Surtout, tant que les écarts économiques et démocratiques seront aussi grands entre les pays du nord et les pays du sud, il est illusoire de penser que des mesures sécuritaires pourront décourager et empêcher les candidats à l’émigration ou à l’asile de chercher ailleurs des conditions de vie meilleures ou un refuge.

De plus, cette croyance erronée dans l’efficacité du contrôle policier ne peut - comme le montre depuis 20 ans le durcissement continu des législations européennes - qu’affaiblir sans cesse un peu plus les libertés fondamentales et les principes constitutifs de l’Etat de Droit, et conduire par la généralisation des mesures répressives à l’élaboration d’un régime policier à l’échelle européenne.

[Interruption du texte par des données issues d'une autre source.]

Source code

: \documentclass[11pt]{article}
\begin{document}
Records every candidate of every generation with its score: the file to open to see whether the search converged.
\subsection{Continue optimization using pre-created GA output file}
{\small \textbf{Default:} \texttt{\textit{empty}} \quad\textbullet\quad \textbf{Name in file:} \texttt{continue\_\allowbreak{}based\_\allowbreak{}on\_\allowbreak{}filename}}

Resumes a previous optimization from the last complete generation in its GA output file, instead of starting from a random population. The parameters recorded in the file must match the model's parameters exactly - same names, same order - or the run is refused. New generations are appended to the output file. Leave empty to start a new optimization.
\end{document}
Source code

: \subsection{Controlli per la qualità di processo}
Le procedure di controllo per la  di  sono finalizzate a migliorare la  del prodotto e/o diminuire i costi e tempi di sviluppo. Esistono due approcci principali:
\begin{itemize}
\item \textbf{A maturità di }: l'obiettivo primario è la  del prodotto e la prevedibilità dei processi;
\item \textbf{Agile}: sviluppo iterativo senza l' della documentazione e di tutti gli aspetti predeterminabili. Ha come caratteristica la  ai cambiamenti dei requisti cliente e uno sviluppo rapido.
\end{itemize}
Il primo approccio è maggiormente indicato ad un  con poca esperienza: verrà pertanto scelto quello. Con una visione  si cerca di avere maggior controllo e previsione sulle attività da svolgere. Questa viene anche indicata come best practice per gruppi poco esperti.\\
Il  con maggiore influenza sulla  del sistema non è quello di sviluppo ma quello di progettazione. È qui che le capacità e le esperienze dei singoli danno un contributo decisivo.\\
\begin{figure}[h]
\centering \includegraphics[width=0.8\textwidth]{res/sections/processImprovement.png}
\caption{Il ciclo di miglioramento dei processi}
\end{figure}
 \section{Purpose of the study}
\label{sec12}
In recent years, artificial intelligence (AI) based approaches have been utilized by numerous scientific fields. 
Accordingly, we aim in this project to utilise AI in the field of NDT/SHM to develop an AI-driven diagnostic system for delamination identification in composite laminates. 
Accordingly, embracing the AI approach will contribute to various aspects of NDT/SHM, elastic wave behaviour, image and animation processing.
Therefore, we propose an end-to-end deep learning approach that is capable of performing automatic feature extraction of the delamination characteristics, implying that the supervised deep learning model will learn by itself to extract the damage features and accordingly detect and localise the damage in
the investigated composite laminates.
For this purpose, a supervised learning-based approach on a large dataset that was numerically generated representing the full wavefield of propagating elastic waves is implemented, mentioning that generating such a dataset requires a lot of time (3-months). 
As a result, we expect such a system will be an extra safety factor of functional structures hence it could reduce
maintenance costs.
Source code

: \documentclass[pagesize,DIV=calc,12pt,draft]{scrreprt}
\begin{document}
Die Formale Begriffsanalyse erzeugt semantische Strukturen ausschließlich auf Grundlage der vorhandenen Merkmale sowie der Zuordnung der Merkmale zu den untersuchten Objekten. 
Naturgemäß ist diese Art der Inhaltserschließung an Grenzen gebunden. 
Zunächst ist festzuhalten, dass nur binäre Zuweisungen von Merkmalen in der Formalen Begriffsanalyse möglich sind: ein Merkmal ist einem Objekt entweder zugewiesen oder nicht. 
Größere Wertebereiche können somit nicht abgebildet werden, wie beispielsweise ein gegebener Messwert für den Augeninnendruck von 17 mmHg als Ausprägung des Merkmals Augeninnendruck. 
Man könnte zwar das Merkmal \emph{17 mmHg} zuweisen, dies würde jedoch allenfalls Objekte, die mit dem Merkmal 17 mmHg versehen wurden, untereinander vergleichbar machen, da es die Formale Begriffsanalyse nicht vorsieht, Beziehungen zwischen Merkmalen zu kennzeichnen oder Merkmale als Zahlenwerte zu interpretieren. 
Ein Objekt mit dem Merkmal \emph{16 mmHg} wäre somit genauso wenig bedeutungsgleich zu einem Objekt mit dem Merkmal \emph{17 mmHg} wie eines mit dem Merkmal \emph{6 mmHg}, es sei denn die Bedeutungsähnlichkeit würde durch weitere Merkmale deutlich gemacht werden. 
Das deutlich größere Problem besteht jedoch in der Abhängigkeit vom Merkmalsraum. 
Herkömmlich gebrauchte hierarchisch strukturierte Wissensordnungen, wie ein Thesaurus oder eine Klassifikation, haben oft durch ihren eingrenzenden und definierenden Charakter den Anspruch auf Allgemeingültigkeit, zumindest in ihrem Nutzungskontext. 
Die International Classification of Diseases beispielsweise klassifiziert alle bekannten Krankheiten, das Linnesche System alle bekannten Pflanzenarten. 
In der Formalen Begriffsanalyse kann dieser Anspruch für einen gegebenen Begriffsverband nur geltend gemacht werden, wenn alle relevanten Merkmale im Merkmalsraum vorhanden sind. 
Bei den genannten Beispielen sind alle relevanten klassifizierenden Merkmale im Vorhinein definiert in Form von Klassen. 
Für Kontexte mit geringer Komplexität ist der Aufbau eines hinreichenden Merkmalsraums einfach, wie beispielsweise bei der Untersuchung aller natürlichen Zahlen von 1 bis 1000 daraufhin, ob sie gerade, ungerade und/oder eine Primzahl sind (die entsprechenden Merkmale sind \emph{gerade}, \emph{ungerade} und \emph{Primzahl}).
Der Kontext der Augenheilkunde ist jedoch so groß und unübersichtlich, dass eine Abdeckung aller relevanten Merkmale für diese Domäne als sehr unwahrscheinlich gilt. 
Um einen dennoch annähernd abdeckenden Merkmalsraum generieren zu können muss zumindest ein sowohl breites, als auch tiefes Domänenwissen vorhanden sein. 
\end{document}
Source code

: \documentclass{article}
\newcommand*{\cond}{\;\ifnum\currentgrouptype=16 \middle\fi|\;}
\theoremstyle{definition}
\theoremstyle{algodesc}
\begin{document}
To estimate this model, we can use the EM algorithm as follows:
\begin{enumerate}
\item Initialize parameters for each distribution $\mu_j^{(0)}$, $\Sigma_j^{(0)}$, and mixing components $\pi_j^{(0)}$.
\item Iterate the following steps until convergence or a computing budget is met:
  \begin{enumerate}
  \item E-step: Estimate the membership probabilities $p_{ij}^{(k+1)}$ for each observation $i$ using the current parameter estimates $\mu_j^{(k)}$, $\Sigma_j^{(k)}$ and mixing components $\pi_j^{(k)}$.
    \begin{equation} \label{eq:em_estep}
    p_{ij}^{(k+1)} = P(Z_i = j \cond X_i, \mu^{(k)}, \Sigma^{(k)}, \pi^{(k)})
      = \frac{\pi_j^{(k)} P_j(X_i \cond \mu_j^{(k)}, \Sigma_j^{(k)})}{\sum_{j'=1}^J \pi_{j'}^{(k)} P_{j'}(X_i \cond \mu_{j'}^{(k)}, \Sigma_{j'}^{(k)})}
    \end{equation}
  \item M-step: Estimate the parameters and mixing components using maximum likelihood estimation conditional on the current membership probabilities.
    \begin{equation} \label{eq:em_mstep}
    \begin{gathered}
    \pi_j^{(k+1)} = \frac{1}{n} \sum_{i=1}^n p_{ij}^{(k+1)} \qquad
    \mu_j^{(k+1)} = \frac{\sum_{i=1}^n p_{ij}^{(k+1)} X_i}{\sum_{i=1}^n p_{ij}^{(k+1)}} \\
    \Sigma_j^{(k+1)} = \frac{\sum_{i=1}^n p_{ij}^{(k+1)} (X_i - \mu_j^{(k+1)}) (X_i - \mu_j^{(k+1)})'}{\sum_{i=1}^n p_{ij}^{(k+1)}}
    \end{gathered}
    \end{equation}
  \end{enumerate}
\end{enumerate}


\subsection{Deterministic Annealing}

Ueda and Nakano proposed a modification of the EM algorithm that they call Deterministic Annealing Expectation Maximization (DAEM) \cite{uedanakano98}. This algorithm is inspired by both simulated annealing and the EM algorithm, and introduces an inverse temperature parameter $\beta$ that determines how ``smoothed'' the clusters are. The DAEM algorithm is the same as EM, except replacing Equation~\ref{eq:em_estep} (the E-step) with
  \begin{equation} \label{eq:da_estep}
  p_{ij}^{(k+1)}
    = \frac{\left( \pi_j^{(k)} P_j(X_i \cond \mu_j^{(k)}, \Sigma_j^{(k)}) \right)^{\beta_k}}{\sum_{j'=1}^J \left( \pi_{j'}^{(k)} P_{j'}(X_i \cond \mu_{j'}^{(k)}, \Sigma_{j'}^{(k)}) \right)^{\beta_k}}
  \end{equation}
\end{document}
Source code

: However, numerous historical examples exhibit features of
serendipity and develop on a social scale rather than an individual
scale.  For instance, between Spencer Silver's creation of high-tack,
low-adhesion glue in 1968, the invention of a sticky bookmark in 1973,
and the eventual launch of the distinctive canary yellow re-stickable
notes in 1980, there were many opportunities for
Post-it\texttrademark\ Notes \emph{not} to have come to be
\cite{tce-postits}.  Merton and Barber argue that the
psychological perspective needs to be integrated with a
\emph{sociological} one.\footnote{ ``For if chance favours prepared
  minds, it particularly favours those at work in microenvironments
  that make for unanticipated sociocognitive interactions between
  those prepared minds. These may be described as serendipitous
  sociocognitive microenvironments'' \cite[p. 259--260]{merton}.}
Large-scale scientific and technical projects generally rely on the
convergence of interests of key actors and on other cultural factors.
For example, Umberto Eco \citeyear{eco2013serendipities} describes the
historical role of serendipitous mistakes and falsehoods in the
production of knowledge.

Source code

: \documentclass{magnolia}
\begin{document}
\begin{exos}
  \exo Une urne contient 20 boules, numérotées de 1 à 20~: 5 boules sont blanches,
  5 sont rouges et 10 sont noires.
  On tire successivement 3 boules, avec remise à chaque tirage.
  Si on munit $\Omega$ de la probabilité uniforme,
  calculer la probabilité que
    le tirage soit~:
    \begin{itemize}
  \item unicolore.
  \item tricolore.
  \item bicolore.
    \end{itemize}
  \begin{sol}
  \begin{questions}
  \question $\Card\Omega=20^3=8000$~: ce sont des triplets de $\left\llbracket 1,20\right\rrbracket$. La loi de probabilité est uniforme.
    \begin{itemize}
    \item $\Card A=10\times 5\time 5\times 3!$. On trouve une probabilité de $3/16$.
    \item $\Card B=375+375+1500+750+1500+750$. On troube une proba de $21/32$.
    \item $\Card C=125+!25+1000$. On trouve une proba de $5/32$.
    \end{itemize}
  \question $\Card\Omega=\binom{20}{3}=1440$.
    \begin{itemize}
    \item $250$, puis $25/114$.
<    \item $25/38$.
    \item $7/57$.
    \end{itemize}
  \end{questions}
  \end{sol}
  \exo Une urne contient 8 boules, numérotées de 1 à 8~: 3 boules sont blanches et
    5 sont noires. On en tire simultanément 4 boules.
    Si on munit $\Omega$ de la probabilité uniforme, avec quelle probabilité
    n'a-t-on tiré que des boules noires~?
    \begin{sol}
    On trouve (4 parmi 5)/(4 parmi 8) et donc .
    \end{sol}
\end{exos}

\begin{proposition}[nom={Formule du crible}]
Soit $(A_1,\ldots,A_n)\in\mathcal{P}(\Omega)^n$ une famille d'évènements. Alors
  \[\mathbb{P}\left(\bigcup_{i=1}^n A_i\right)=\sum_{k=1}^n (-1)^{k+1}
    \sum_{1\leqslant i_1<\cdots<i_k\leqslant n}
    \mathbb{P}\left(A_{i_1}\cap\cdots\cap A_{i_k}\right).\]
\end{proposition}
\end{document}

Enfin, le symbole des charters que les gouvernements européens utilisent comme signal de dissuasion à l’égard des populations tentées par l’émigration, véhicule surtout un message d’humiliation. La façon dont le Nord montre comment il traite les émigrés des pays frappés par des conflits ou par la pauvreté, prolonge et ravive la mémoire des siècles de domination, d’exploitation, d’humiliation. Elle alimente le ressentiment et pourrait provoquer des mouvements de révoltes ou de nouveaux conflits.

Quant à ceux qui s’imaginent qu’une législation "raisonnablement répressive" à l’égard des étrangers permettrait de contenir la montée de l’extrême-droite nous devons affirmer que ce ne sont pas les compromis, mais l’affirmation et la défense des principes qui ébranlent le Fn. Les objectifs des politiques d’immigration ne doivent pas être de rassurer les angoisses sociales sur le dos des immigrés. Les lois ne doivent pas être subordonnées aux expressions racistes de l’angoisse sociale. Subordonner les lois à ces craintes renforce l’expansion de la xénophobie, légitime des comportements discriminatoires et des attitudes méprisantes à l’égard des personnes étrangères, qu’elles soient en situation régulière ou pas. Ainsi, pour les menaces qu’elle représente pour les personnes expulsées, pour la démocratie et les relations entre les peuples, la politique des charters doit être abandonnée, au profit d’une politique respectueuse des droits des personnes. La solution est à rechercher non au sein d’une forteresse que personne n’assiège, mais dans une politique de codéveloppement durable entre pays riches et pays pauvres. Car le problème de la France et de l’Europe ce n’est pas l’immigration qui reste une chance plus qu’une menace, mais bien le chômage, la pauvreté et les inégalités.

Barbara Romagnan, membre du bureau national du Parti socialiste.